- **Exercise goal**: Every line from the one containing "1. make buffer post." to the one containing "set parameter in" in the records below, both included, must be set down exactly, and no other line.

[Saved data entries]
################
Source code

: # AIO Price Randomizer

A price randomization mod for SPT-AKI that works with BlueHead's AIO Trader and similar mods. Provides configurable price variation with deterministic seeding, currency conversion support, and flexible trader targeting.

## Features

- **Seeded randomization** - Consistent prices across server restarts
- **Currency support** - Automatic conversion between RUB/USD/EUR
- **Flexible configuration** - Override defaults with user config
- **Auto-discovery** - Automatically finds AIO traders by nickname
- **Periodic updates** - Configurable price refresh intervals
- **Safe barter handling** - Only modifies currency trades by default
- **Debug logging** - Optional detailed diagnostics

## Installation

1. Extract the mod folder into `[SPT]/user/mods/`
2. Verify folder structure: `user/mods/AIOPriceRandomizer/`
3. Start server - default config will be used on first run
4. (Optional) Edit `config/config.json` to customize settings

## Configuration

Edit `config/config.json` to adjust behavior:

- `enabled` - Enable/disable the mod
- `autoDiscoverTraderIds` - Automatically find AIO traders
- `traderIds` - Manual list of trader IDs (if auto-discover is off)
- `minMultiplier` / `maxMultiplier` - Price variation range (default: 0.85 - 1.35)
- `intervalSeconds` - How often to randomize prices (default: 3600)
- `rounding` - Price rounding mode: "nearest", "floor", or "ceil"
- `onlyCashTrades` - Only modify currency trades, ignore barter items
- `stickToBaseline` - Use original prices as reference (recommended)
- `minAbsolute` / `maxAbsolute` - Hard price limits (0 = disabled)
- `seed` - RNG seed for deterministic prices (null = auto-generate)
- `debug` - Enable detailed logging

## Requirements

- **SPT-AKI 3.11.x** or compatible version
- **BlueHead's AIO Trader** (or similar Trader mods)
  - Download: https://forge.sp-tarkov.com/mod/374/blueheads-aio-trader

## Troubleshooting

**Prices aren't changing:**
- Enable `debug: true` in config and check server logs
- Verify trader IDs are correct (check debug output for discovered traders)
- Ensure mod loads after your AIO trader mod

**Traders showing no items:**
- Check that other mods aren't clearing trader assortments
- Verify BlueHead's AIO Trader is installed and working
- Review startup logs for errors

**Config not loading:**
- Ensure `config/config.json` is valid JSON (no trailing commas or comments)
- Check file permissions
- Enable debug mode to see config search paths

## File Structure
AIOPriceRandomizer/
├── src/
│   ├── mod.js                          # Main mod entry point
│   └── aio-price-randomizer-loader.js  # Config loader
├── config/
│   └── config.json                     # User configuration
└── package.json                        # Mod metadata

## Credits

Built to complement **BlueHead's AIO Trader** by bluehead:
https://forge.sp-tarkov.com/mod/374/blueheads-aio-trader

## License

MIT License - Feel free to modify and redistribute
################
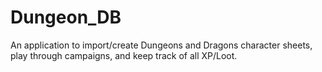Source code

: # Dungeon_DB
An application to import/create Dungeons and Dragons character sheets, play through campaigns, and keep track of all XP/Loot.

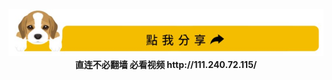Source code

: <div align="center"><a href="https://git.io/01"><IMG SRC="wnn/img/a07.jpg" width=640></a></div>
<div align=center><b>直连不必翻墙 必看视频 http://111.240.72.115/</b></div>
################
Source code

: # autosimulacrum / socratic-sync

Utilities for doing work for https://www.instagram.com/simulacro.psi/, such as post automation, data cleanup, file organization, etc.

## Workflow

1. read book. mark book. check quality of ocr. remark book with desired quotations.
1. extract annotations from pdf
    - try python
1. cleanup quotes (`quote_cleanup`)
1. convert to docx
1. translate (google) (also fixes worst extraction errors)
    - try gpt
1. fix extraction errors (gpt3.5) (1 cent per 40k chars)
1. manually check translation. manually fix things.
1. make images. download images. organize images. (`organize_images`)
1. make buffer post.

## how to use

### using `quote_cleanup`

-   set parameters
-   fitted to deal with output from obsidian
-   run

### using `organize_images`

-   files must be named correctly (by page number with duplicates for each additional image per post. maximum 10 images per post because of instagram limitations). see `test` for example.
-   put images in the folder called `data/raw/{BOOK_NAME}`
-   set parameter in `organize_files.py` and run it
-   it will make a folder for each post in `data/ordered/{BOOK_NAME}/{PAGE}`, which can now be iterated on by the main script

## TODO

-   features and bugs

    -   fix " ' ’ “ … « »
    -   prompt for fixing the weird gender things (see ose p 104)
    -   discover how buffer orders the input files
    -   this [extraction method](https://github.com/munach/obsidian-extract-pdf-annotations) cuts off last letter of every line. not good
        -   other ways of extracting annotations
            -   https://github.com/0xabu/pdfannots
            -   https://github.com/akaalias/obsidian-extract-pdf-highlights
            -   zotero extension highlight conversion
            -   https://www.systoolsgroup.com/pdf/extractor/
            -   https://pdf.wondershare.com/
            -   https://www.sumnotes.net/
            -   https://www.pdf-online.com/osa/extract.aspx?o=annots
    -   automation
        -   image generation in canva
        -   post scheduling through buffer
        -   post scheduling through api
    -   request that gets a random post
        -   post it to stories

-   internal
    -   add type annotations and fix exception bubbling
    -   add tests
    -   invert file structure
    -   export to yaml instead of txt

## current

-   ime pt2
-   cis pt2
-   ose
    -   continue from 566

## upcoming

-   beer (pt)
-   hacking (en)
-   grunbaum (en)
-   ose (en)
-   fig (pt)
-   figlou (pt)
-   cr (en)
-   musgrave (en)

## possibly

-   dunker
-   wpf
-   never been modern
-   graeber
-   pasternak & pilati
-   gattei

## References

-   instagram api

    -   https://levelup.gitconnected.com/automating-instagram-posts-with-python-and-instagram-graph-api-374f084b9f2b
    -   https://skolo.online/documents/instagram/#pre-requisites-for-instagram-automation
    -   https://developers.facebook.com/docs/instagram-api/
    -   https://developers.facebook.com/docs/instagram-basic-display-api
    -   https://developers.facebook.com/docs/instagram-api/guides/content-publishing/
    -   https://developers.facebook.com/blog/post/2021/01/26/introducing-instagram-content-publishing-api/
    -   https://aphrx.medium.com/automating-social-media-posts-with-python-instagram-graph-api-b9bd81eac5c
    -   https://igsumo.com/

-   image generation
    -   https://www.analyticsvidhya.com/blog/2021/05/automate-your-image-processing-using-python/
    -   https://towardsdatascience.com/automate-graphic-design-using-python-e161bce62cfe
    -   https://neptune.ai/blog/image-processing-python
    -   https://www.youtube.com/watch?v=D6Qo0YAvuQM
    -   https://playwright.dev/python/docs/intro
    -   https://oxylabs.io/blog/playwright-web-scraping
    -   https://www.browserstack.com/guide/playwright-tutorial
################
- **Solved problem**:
1. make buffer post.

## how to use

### using `quote_cleanup`

-   set parameters
-   fitted to deal with output from obsidian
-   run

### using `organize_images`

-   files must be named correctly (by page number with duplicates for each additional image per post. maximum 10 images per post because of instagram limitations). see `test` for example.
-   put images in the folder called `data/raw/{BOOK_NAME}`
-   set parameter in `organize_files.py` and run it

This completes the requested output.